Force , power and Work ?

[sAXIn]

I have a question where I have a force F(t) acting on particle ,
I intgrate 2 times and find X(t) , i used innitial conditions given x=0 , t=0 , v=0 .

1) now they ask me to write the work done by the power between t=0 , t=<epsilon> I know that dw=F dot DX but here the f and x are both functions of t so .... ???

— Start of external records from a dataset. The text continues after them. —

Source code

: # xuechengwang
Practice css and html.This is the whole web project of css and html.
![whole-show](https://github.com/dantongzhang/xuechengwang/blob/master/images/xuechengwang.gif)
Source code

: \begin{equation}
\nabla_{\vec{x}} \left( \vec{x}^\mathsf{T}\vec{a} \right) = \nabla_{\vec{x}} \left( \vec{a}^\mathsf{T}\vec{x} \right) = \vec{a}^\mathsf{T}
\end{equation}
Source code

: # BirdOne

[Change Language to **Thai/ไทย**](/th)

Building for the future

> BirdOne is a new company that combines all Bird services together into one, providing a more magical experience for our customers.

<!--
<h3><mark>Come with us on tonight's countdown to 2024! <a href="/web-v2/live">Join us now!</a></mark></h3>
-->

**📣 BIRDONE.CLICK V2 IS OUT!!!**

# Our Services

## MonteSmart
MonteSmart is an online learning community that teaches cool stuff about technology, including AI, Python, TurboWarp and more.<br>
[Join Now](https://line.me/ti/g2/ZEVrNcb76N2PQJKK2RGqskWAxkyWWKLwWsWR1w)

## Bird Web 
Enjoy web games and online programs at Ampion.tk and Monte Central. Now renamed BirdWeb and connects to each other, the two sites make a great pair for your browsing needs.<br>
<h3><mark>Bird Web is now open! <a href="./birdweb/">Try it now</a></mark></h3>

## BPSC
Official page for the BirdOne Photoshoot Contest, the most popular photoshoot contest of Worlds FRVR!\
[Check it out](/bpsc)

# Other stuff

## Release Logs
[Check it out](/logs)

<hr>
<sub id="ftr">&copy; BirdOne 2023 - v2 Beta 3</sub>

2) after that i need to write the power of the force on time t>0 i think interval t=0 , t=t ... ???

thank's in advance

[ramollari]

1)
You have dx/dt = ... -> dx = ...dt
W = \int_{x_0}^{x}Fdx = \int_{t_0}^{t}F(t)...dt

You know F in terms of t to get the solution.

2)
P = Fv = F(t)v(t), which you already have.

[sAXIn]

yes but you don't put in consideration that x is function of t it\s integral of F(t)d(x(t)) or something

2) I know that p=FV when the force is constant here it isn't ?!

[marlon]

sAXIn,

There are two options actually.

Suppose (i take x and F both along the x-axis, but you know that the integrandum of the work is a SCALAR product of two vectors)
F = 2
x = t²

You just need to substitute everything towards t...
Then W = \int Fdx = \int 2d(t^2) = \int 4tdt

Make sure that you adapt the boundaries.

or, since you know the velocity , you can calculate the kinetic energy and you know that work is equal to the difference in kinetic energy between the end and beginning of the motion : W = E_{k}^{FINAL} - E_k^{BEGINNING}

marlon

[ramollari]

1) Of course it is used:

W = \int_{t_0}^{t}F(t)v(t)dt

where dx = v(t)dt. So what's the problem.

2)
You need instantaneous power, which is the product of instantaneous force at time t and instantaneous velocity at time t. If you had used

P = \frac{\Delta W}{\Delta t}

then it would have been average power that doesn't apply in this problem.

If you're skeptic:

P = \frac{d}{dt}[W(t)] = \frac{d}{dt}(\int_{}^{}F(t)vdt) = Fv


where you well know that dx = vdt.

[sAXIn]

I got it's the same : I can integrate f(t)v(t)and then def. by dt so its = power or just skip it and f(t)v(t) is my power !!! thanks a lot ...